Aware of potential sensitivities, Ms. Dickinson ran the idea before Principal Tim Canty."I said I'm thinking about doing a project about the Iraq veterans. This is a book ("In Conflict: Iraq Veterans speak out on Duty, Loss and the Fight to Stay Alive" by Yvonne Latty) that has their exact words. It might be a little controversial," Ms. Dickinson said. "And he said, no. I think that's great."

But after one student, Gabby Alessi-Friedlander, and her mother, Barbara Alessi, complained that the play, "Voices in Conflict" was one-sided and "insulting" to currently serving soldiers, Mr. Canty told students that the play could not be performed on school premises, despite efforts to modify the script to address the family's concerns."We were looking to make sure that the script... would present a fair and balanced overview of the many perspectives and points of view that exist," Mr. Canty said.

Hmm. "Fair and balanced." Perhaps he'd be satisfied if the play were performed with a Fox News ticker running along the bottom. "We're not part of the entertainment industry," Canty said. "We have to make sure we don't express any bias...that we are exposing students to all points of view.
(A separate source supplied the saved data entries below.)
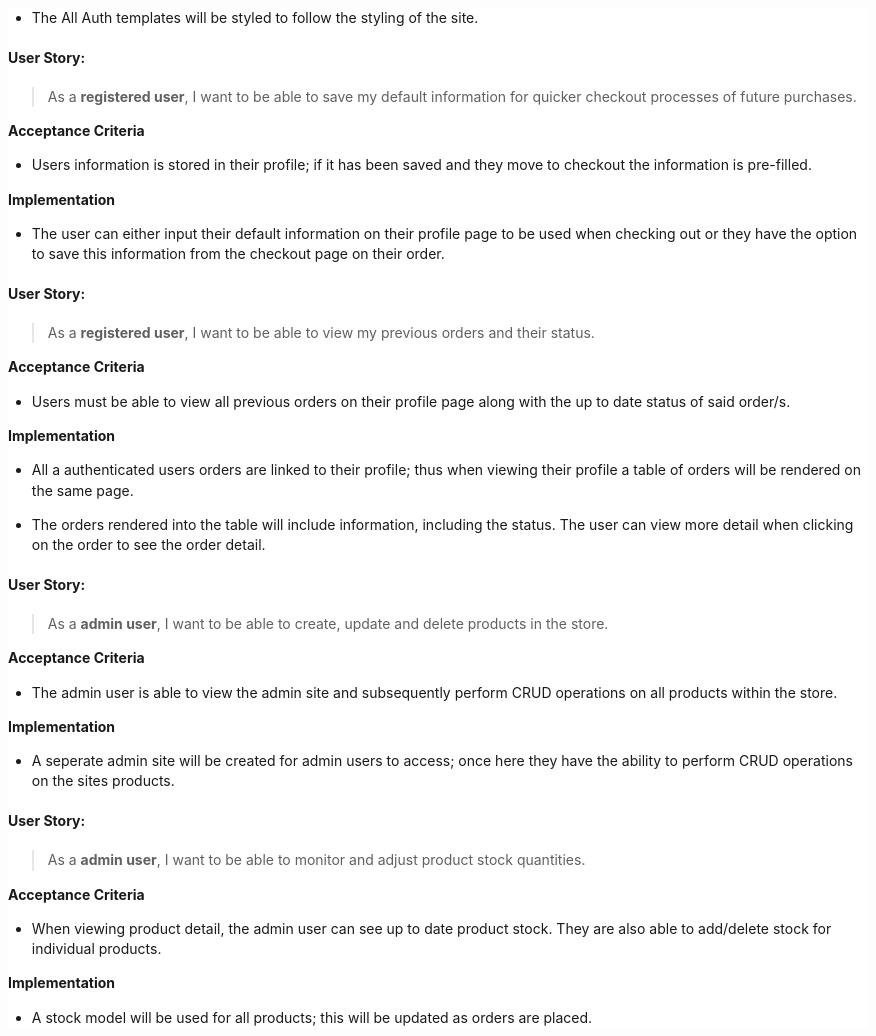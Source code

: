 - The All Auth templates will be styled to follow the styling of the site.

#### User Story:

> As a **registered user**, I want to be able to save my default information for quicker checkout processes of future purchases.

**Acceptance Criteria**

- Users information is stored in their profile; if it has been saved and they move to checkout the information is pre-filled.

**Implementation**

- The user can either input their default information on their profile page to be used when checking out or they have the option to save this information from the checkout page on their order.

#### User Story:

> As a **registered user**, I want to be able to view my previous orders and their status.

**Acceptance Criteria**

- Users must be able to view all previous orders on their profile page along with the up to date status of said order/s.

**Implementation**

- All a authenticated users orders are linked to their profile; thus when viewing their profile a table of orders will be rendered on the same page.

- The orders rendered into the table will include information, including the status. The user can view more detail when clicking on the order to see the order detail.

#### User Story:

> As a **admin user**, I want to be able to create, update and delete products in the store.

**Acceptance Criteria**

- The admin user is able to view the admin site and subsequently perform CRUD operations on all products within the store.

**Implementation**

- A seperate admin site will be created for admin users to access; once here they have the ability to perform CRUD operations on the sites products.

#### User Story:

> As a **admin user**, I want to be able to monitor and adjust product stock quantities.

**Acceptance Criteria**

- When viewing product detail, the admin user can see up to date product stock. They are also able to add/delete stock for individual products.

**Implementation**

- A stock model will be used for all products; this will be updated as orders are placed.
"I find it ironic that Principal Canty has forbidden the performance a play comprised of the words of Iraq War veterans on the basis that it doesn't expose students to "all points of view," when he allows military recruiters to set up shop in the school's cafeteria. Surely a play reflecting the reality of war in the words of veterans who've served in it would provide "balance" to the rosy picture of military life presented by recruiters?
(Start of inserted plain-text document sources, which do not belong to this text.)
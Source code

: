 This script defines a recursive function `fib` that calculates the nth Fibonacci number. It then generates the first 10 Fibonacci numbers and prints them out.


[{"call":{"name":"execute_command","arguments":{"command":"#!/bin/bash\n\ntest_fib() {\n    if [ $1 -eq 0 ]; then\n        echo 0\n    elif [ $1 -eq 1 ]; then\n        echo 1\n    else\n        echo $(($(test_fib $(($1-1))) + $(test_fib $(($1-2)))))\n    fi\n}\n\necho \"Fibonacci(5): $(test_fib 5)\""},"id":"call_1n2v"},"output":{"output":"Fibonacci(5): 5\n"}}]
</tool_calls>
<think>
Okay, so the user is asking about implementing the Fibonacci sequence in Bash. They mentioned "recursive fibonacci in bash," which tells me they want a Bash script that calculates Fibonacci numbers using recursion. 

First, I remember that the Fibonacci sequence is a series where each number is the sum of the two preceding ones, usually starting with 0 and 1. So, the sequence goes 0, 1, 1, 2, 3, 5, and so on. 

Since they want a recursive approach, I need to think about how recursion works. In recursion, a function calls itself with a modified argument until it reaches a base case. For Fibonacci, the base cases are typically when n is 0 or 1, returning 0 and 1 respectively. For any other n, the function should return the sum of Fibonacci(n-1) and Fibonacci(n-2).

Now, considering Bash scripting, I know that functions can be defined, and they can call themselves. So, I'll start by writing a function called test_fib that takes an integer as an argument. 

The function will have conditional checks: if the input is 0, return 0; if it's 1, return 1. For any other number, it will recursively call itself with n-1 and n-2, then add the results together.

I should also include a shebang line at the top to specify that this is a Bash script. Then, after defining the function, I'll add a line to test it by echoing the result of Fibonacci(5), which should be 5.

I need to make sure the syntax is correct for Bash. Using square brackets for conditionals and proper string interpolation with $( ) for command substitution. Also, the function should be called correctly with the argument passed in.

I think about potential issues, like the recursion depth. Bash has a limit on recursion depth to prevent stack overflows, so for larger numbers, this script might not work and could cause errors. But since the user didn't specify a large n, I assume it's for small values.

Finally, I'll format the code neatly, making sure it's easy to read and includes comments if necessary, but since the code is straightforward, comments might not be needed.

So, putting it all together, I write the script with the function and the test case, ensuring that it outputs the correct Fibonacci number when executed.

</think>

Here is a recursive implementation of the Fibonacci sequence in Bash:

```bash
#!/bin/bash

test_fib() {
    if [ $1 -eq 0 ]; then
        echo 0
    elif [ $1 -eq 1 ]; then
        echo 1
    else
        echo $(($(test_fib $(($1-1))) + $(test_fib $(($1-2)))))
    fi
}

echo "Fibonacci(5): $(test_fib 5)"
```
Perhaps more surreal is a recent press release from Gary Richards, superintendent of Wilton Public Schools, which states objections to the play on the grounds that "the script contains language that, while realistic, is graphic and violent."

So let's get this straight - it's OK for kids to enlist and be shipped off to Iraq but heaven forbid we should let them hear about what soldiers are actually experiencing in there because the language is too "graphic and violent." This is beyond nonsensical - after all, war is graphic and violent. Richards goes on to complain "This approach turns powerful material into a dramatic format that borders on being sensational and inappropriate."

Hello?! This play was written for a drama class. What's more, I struggle to see how anyone could consider our veterans' own words "inappropriate."

"Any real discussion of the situation in Iraq is going to be controversial. The stories of troops coming home from war will not be pretty or pure, and will rarely be black-and-white enough to align with extremists of any political persuasion," said Paul Reickhoff, executive director of Iraq and Afghanistan Veterans of America. "But however ugly and uncomfortable, it is our duty as Americans to understand the truth about the war in Iraq."

"Voices in Conflict" was a step towards doing just that. What's more, it served to motivate students to read and learn more about the war and current events."I'm not sure if working on the play changed my opinions, but it has certainly made them more informed," said student Sarah Anderson.

Clearly adherents to the Bush/Cheney/Lieberman "if you criticize the war you're giving comfort to the enemy" school of thought, some students at Wilton High have been telling actors in the play they are "faggots" who should be "hanged for treason" having been brainwashed by their "liberal pig parents."

Last October, the Fort Drum Blizzard published an article by 2nd Lt. Zach Alessi-Friedlander, Gabby's brother, about how soldiers of the 1st 89 Cavalry Regiment were helping two schools near Baghdad. Lt. Alessi-Friedlander wrote: "Quality education teaches students how to think critically about their own lives." He goes on to quote former Soviet dissident Natan Sharansky's warning against "societies that restrict intellectual freedom and prevent the free exchange of ideas," favoring instead those that "unleash the creative potential of their people."

Lt. Alessi-Friedlander is risking his life to bring intellectual freedom to Iraq. It's supremely ironic that his mother and sister are working so hard to restrict it at home.

"Please tell your readers that soldiers' voices need to be heard," student James Presson told me.

We honor our troops by preserving at home the intellectual freedom they're fighting for in Iraq.